EDITORIALE L'ARCO DI GIANO n° 72 - 2012

           
freccetta INDICE freccetta EDITORIALE freccetta AUTORI




La malattia come storia.
Narrative Based Medicine

N° 72 - estate 2012


 

Il dossier di questo numero è dedicato al tema della medicina narrativa, un termine e un concetto di introduzione relativamente recente in medicina e, forse proprio per questo, non adeguatamente compreso.

Infatti quando ci si accosta per la prima volta a tale modalità di approccio sanitario vi sono due errori nei quali frequentemente si incorre. Il primo è quello di confondere tale metodica di approccio clinico con la soggettualità medica in ambito letterario o iconografico, cioè con rappresentazioni, eventi, storie, immagini che abbiano per soggetto il mondo della medicina fatto di medici, infermieri, ospedali, malati, malattie, ecc. In tal senso potrebbe ritenersi medicina narrativa “La cittadella” di Cronin o “Il Malato immaginario” di Molière ma anche la “Lezione di anatomia” di Rembrandt o la serie televisiva del dr.
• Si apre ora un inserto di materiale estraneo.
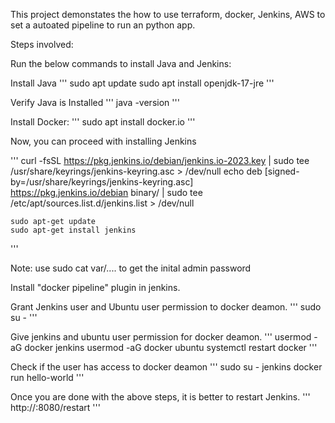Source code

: This project demonstates the how to use terraform, docker, Jenkins, AWS to set a autoated pipeline to run an python app.


Steps involved:

Run the below commands to install Java and Jenkins:

Install Java
'''
    sudo apt update
    sudo apt install openjdk-17-jre
'''

Verify Java is Installed
'''
    java -version
'''

Install Docker:
'''
    sudo apt install docker.io
'''

Now, you can proceed with installing Jenkins

'''
    curl -fsSL https://pkg.jenkins.io/debian/jenkins.io-2023.key | sudo tee \
    /usr/share/keyrings/jenkins-keyring.asc > /dev/null
    echo deb [signed-by=/usr/share/keyrings/jenkins-keyring.asc] \
    https://pkg.jenkins.io/debian binary/ | sudo tee \
    /etc/apt/sources.list.d/jenkins.list > /dev/null

    sudo apt-get update
    sudo apt-get install jenkins
'''

Note: use sudo cat var/.... to get the inital admin password


Install "docker pipeline" plugin in jenkins.

Grant Jenkins user and Ubuntu user permission to docker deamon.
'''
    sudo su - 
'''

Give jenkins and ubuntu user permission for docker deamon.
'''
    usermod -aG docker jenkins
    usermod -aG docker ubuntu
    systemctl restart docker
'''

Check if the user has access to docker deamon
'''
    sudo su - jenkins
    docker run hello-world
'''

Once you are done with the above steps, it is better to restart Jenkins.
'''
    http://<ec2-instance-public-ip>:8080/restart
'''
House.

Un secondo errore è quello di snobbarla, con una certa aria di sufficienza, ritenendola una sorta di enfatizzazione della tradizionale anamnesi, magari un pò più attenta e prolungata. In tal senso si affermerebbe che, in fondo, è quello che si è sempre fatto, che ogni medico deve essere anche un po' psicologo, che il paziente vuole essere ascoltato, ecc.

Indubbiamente c'è del vero sia nella prima che nella seconda concezione. La proiezione narrativa di racconti che abbiano per oggetto il mondo della medicina ha un suo spazio nella medicina narrativa, ma è un ruolo didattico o, per meglio dire, pedagogico. Come pure la tradizionale anamnesi costituisce il nucleo originario, il punto di partenza da cui elaborare la narrazione clinica. Ma quest'ultima trascende sia l'una che l'altra comprensione.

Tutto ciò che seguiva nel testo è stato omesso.